■ **What is required**: From the data that follows, copy every line holding the string "pins".
*** Block opens ***
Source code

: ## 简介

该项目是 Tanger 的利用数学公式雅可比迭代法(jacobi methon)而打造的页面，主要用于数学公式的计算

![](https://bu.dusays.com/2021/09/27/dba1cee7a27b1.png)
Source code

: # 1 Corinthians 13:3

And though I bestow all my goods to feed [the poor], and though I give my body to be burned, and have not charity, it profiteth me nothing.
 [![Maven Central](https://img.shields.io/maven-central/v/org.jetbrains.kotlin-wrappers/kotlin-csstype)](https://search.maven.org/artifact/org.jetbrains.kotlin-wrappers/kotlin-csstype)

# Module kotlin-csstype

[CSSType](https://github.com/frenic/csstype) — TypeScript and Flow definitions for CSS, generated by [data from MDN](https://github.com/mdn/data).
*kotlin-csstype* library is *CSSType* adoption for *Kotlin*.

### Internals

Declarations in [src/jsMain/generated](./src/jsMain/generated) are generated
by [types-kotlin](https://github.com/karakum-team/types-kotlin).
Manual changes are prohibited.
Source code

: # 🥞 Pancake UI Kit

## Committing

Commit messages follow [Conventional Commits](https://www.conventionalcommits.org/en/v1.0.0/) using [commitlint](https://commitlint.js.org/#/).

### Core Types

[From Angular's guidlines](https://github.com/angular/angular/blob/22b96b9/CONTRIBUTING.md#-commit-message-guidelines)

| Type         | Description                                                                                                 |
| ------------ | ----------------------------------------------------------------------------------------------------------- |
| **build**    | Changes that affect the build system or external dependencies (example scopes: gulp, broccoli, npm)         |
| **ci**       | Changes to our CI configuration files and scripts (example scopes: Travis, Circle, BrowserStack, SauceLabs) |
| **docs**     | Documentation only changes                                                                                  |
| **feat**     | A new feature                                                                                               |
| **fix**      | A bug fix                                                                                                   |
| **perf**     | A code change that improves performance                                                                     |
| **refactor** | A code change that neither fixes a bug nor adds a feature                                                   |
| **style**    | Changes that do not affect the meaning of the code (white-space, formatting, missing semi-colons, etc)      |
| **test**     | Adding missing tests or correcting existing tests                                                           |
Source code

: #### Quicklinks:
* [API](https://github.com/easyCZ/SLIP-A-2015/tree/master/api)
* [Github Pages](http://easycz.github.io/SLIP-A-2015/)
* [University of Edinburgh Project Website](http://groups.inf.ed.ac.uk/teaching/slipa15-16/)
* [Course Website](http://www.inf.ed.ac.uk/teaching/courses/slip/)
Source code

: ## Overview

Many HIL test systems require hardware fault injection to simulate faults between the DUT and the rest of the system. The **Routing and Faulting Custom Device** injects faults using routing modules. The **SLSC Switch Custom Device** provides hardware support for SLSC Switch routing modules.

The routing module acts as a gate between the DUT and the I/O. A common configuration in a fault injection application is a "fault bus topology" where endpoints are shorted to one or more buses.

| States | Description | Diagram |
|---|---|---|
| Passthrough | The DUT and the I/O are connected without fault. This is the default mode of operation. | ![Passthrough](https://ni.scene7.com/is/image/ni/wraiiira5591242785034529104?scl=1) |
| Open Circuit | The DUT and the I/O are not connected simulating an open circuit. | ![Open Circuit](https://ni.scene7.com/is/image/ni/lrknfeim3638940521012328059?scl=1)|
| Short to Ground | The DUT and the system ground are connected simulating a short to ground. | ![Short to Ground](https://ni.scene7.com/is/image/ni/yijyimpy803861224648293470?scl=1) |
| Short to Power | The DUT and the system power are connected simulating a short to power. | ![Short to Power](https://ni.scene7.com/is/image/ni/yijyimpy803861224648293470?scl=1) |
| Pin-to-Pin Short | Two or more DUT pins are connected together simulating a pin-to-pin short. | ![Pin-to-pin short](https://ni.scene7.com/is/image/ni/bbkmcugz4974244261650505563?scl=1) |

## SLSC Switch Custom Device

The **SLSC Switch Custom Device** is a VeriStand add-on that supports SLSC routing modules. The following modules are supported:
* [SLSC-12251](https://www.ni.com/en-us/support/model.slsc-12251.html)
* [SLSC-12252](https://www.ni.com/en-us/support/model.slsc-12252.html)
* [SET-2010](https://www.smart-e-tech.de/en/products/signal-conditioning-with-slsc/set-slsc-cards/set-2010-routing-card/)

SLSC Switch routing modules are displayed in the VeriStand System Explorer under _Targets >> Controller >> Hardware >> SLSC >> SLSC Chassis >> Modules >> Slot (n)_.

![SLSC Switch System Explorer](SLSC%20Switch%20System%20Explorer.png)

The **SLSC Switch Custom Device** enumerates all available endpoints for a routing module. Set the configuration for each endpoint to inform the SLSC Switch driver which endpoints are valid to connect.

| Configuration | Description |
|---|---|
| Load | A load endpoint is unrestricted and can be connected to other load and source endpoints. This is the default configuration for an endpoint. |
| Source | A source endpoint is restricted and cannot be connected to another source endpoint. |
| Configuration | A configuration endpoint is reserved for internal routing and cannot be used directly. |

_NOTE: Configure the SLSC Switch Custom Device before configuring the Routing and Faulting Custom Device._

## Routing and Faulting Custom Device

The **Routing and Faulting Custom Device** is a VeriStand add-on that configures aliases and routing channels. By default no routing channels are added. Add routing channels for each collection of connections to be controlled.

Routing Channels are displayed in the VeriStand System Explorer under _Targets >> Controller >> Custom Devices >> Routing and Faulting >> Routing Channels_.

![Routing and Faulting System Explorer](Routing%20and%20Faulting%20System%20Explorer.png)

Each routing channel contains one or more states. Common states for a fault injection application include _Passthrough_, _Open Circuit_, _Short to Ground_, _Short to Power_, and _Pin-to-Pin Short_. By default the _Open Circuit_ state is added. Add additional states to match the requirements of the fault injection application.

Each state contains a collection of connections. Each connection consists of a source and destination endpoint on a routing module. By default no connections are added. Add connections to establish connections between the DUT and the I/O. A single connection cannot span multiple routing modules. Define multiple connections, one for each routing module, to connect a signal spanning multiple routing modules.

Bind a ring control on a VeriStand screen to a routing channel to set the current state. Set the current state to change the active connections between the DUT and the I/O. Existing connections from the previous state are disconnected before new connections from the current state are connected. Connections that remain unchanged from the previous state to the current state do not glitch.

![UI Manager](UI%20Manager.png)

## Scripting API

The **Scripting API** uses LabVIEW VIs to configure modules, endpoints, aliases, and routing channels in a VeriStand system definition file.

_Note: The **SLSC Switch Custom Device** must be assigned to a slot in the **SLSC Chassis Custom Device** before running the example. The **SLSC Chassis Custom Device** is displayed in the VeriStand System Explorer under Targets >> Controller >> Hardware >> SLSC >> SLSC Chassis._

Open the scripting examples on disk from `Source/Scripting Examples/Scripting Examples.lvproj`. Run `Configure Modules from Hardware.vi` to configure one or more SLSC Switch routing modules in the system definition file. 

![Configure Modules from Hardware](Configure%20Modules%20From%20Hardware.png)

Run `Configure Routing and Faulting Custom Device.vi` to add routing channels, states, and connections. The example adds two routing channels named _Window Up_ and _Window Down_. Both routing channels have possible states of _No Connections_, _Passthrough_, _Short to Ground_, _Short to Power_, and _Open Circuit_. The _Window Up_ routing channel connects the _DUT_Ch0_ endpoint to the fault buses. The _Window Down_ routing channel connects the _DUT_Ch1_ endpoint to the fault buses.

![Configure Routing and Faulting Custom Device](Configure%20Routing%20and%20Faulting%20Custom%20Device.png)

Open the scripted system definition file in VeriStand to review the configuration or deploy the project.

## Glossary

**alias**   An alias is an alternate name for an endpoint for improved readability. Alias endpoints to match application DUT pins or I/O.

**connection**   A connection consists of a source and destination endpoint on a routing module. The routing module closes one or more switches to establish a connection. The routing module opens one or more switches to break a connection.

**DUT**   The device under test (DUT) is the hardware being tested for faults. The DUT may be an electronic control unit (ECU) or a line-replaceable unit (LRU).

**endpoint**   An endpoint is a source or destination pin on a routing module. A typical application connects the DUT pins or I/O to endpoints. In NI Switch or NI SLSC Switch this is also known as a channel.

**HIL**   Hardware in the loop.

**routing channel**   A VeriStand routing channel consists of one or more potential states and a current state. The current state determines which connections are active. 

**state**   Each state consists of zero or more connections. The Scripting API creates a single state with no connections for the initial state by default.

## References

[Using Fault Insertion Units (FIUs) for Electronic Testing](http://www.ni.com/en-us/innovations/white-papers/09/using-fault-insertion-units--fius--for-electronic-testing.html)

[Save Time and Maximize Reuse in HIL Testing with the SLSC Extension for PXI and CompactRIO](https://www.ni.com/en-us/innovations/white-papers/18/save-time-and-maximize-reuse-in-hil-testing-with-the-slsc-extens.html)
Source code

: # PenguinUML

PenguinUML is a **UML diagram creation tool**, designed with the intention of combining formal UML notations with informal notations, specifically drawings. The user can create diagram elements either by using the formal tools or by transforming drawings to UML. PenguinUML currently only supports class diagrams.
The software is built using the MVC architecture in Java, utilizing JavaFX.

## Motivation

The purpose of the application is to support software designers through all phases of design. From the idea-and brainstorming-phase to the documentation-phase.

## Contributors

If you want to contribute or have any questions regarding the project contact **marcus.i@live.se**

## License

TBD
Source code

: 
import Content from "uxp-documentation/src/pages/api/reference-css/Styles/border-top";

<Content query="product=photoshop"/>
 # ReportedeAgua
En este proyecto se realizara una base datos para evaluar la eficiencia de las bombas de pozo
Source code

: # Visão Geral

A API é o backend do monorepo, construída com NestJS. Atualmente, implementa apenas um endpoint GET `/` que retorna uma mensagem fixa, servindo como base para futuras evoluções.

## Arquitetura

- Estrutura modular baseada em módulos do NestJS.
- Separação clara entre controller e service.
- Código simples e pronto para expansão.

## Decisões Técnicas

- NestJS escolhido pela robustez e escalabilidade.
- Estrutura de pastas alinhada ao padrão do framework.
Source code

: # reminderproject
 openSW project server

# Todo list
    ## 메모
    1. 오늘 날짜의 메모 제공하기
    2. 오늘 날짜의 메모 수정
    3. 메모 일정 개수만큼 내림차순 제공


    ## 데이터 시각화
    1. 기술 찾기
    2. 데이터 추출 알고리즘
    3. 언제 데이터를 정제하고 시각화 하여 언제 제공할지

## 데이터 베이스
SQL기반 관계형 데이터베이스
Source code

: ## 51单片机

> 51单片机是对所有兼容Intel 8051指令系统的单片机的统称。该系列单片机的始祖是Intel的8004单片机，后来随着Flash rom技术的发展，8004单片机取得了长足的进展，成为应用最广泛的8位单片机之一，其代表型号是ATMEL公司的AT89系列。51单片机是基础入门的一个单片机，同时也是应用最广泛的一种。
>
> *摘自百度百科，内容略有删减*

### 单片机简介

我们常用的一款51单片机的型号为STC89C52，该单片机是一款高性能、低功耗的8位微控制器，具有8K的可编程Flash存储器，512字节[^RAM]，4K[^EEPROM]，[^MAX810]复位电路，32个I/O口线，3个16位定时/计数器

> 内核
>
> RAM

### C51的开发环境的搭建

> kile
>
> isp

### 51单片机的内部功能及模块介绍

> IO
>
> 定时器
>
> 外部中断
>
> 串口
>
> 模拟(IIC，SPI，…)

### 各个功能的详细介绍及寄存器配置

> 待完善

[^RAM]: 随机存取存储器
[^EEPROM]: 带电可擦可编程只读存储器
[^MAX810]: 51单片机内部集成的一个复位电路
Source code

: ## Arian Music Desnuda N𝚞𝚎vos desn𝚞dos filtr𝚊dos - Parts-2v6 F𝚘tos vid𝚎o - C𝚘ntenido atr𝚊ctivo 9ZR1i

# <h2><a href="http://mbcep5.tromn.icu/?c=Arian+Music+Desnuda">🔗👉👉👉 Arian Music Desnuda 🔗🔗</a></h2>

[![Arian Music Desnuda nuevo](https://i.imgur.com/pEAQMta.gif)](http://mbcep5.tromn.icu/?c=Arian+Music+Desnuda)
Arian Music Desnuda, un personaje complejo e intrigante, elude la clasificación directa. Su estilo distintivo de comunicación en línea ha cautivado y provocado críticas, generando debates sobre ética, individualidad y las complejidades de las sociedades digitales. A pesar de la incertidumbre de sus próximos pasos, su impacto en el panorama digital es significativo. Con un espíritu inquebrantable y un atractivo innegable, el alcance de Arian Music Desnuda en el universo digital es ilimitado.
*** Block closes ***
■ **Output for this task**:
| Pin-to-Pin Short | Two or more DUT pins are connected together simulating a pin-to-pin short. | ![Pin-to-pin short](https://ni.scene7.com/is/image/ni/bbkmcugz4974244261650505563?scl=1) |
**alias**   An alias is an alternate name for an endpoint for improved readability. Alias endpoints to match application DUT pins or I/O.
**endpoint**   An endpoint is a source or destination pin on a routing module. A typical application connects the DUT pins or I/O to endpoints. In NI Switch or NI SLSC Switch this is also known as a channel.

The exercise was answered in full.